Read this section if you paid for child care or care for a disabled spouse or dependent so you could work or look for work.

The Child and Dependent Care Credit (CDCC) covers a percentage of qualified child or dependent care expenses paid during the year. Despite the name similarity, this is completely different from the Child Tax Credit.

Qualifying expenses. Day care, after-school programs, summer day camp (not overnight camp), in-home care, preschool. The care must enable you (and your spouse if MFJ) to work or look for work. The care must be for a qualifying person — a child under 13, or a spouse or dependent unable to care for themselves.

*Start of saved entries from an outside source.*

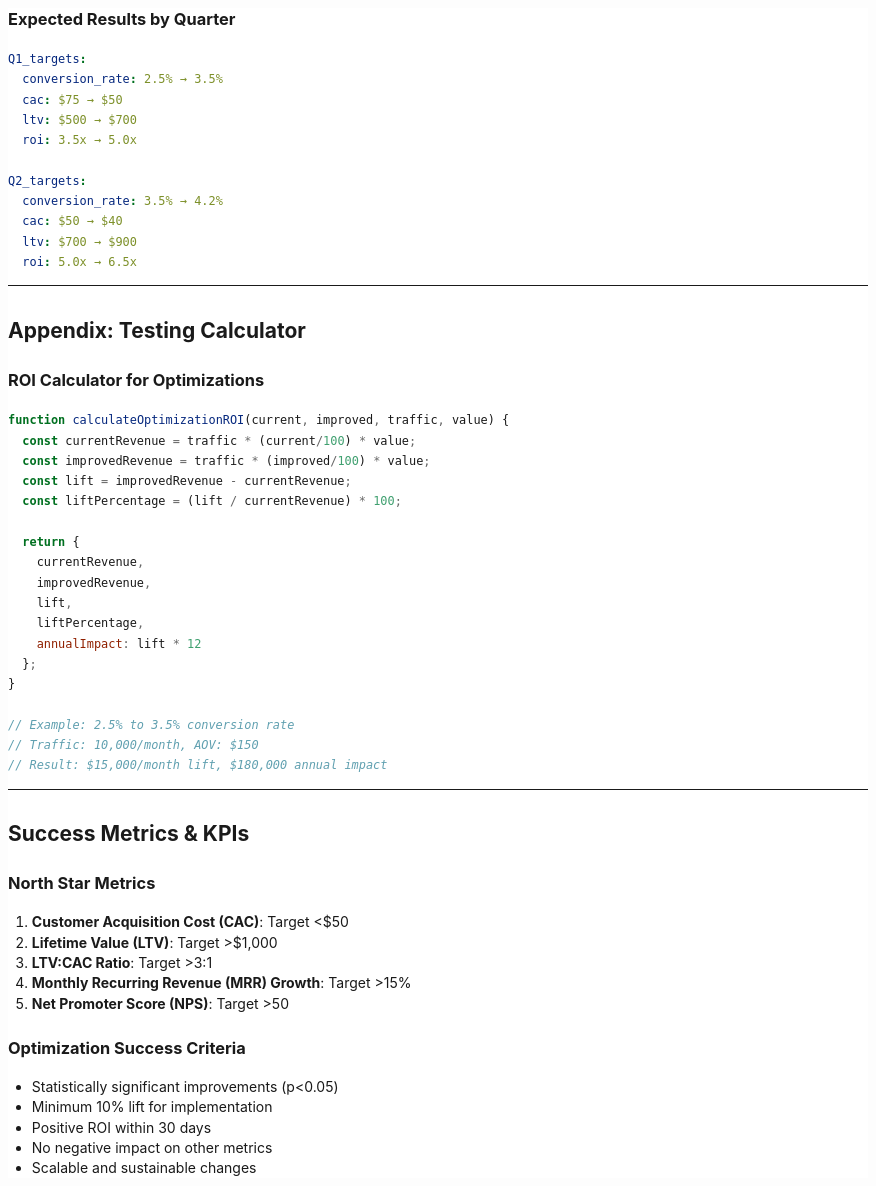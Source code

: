 ### Expected Results by Quarter
```yaml
Q1_targets:
  conversion_rate: 2.5% → 3.5%
  cac: $75 → $50
  ltv: $500 → $700
  roi: 3.5x → 5.0x

Q2_targets:
  conversion_rate: 3.5% → 4.2%
  cac: $50 → $40
  ltv: $700 → $900
  roi: 5.0x → 6.5x
```

---

## Appendix: Testing Calculator

### ROI Calculator for Optimizations
```javascript
function calculateOptimizationROI(current, improved, traffic, value) {
  const currentRevenue = traffic * (current/100) * value;
  const improvedRevenue = traffic * (improved/100) * value;
  const lift = improvedRevenue - currentRevenue;
  const liftPercentage = (lift / currentRevenue) * 100;
  
  return {
    currentRevenue,
    improvedRevenue,
    lift,
    liftPercentage,
    annualImpact: lift * 12
  };
}

// Example: 2.5% to 3.5% conversion rate
// Traffic: 10,000/month, AOV: $150
// Result: $15,000/month lift, $180,000 annual impact
```

---

## Success Metrics & KPIs

### North Star Metrics
1. **Customer Acquisition Cost (CAC)**: Target <$50
2. **Lifetime Value (LTV)**: Target >$1,000
3. **LTV:CAC Ratio**: Target >3:1
4. **Monthly Recurring Revenue (MRR) Growth**: Target >15%
5. **Net Promoter Score (NPS)**: Target >50

### Optimization Success Criteria
- Statistically significant improvements (p<0.05)
- Minimum 10% lift for implementation
- Positive ROI within 30 days
- No negative impact on other metrics
- Scalable and sustainable changes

Maximum qualifying expenses. $3,000 for one qualifying person, $6,000 for two or more qualifying persons. These caps haven't been adjusted in years and significantly understate actual child care costs in most areas.

Credit percentage. Varies from 20% to 35% based on AGI. At higher incomes (above $43,000), the credit is 20% of qualifying expenses. Lower-income filers get higher percentages, up to 35% for filers with AGI below $15,000.

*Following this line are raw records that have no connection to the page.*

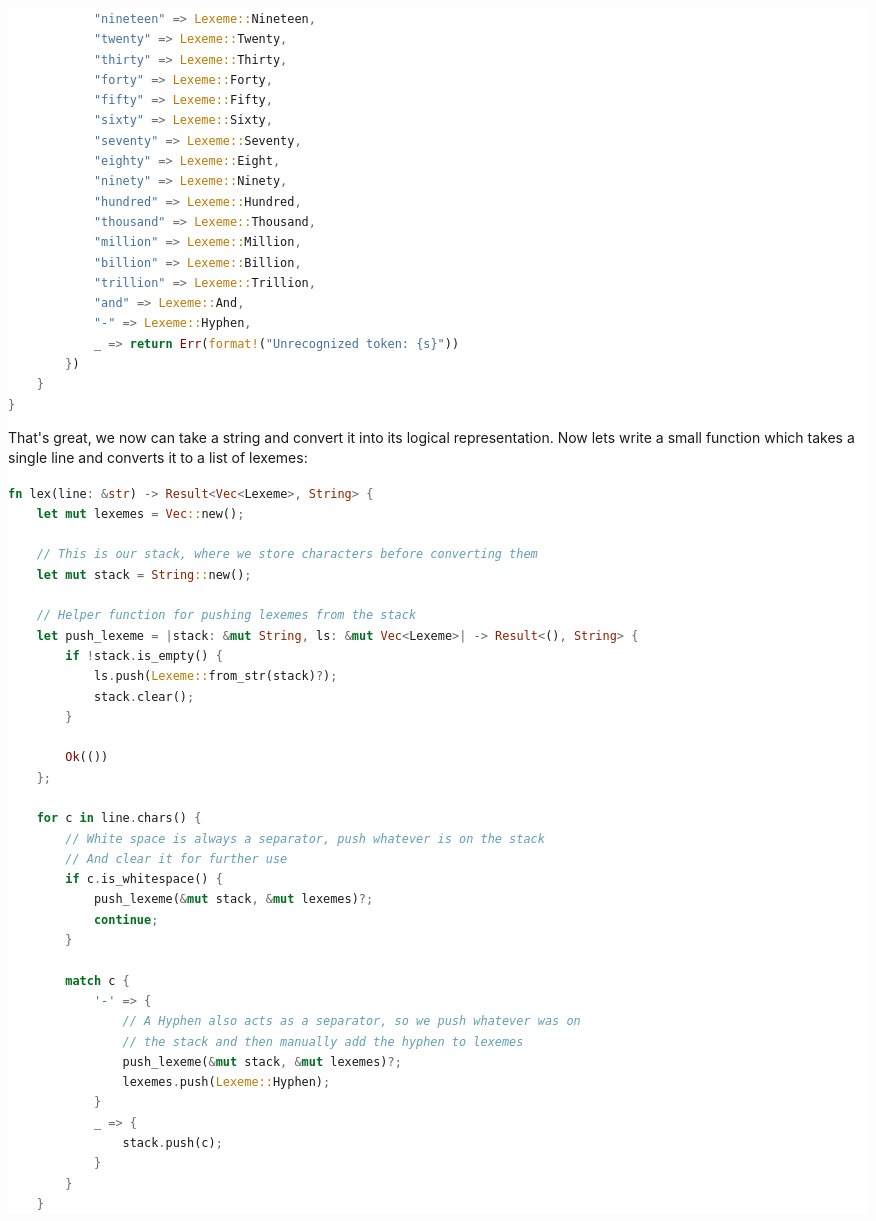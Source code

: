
 ```rust
            "nineteen" => Lexeme::Nineteen,
            "twenty" => Lexeme::Twenty,
            "thirty" => Lexeme::Thirty,
            "forty" => Lexeme::Forty,
            "fifty" => Lexeme::Fifty,
            "sixty" => Lexeme::Sixty,
            "seventy" => Lexeme::Seventy,
            "eighty" => Lexeme::Eight,
            "ninety" => Lexeme::Ninety,
            "hundred" => Lexeme::Hundred,
            "thousand" => Lexeme::Thousand,
            "million" => Lexeme::Million,
            "billion" => Lexeme::Billion,
            "trillion" => Lexeme::Trillion,
            "and" => Lexeme::And,
            "-" => Lexeme::Hyphen,
            _ => return Err(format!("Unrecognized token: {s}"))
        })
    }
}
```

That's great, we now can take a string and convert it into its logical
representation. Now lets write a small function which takes a single line and
converts it to a list of lexemes:

```rust
fn lex(line: &str) -> Result<Vec<Lexeme>, String> {
    let mut lexemes = Vec::new();

    // This is our stack, where we store characters before converting them
    let mut stack = String::new();

    // Helper function for pushing lexemes from the stack
    let push_lexeme = |stack: &mut String, ls: &mut Vec<Lexeme>| -> Result<(), String> {
        if !stack.is_empty() {
            ls.push(Lexeme::from_str(stack)?);
            stack.clear();
        }

        Ok(())
    };

    for c in line.chars() {
        // White space is always a separator, push whatever is on the stack
        // And clear it for further use
        if c.is_whitespace() {
            push_lexeme(&mut stack, &mut lexemes)?;
            continue;
        }

        match c {
            '-' => {
                // A Hyphen also acts as a separator, so we push whatever was on
                // the stack and then manually add the hyphen to lexemes
                push_lexeme(&mut stack, &mut lexemes)?;
                lexemes.push(Lexeme::Hyphen);
            }
            _ => {
                stack.push(c);
            }
        }
    }

```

Maximum credit. $600 to $2,100 depending on AGI and number of qualifying persons.

How to claim. Use Form 2441 to calculate the credit. The credit flows to Schedule 3 line 6 and ultimately to Form 1040 line 20. The credit is nonrefundable for most filers (only refundable in limited situations).

Earned income requirement. Both spouses on MFJ must have earned income (with exceptions for student-spouses and disabled spouses). Single filers must have earned income.

Provider information required. You must report the name, address, and TIN (SSN or EIN) of each care provider. Without this information, the credit is denied.

Coordination with FSA dependent care. If you contributed to a Dependent Care FSA at work (pre-tax up to $5,000 per year), those amounts reduce the expenses available for the credit. The FSA route is generally more valuable than the credit for most middle and upper-income filers.

Sourcing. IRS Publication 503 (Child and Dependent Care Expenses); Form 2441 Instructions; IRC section 21.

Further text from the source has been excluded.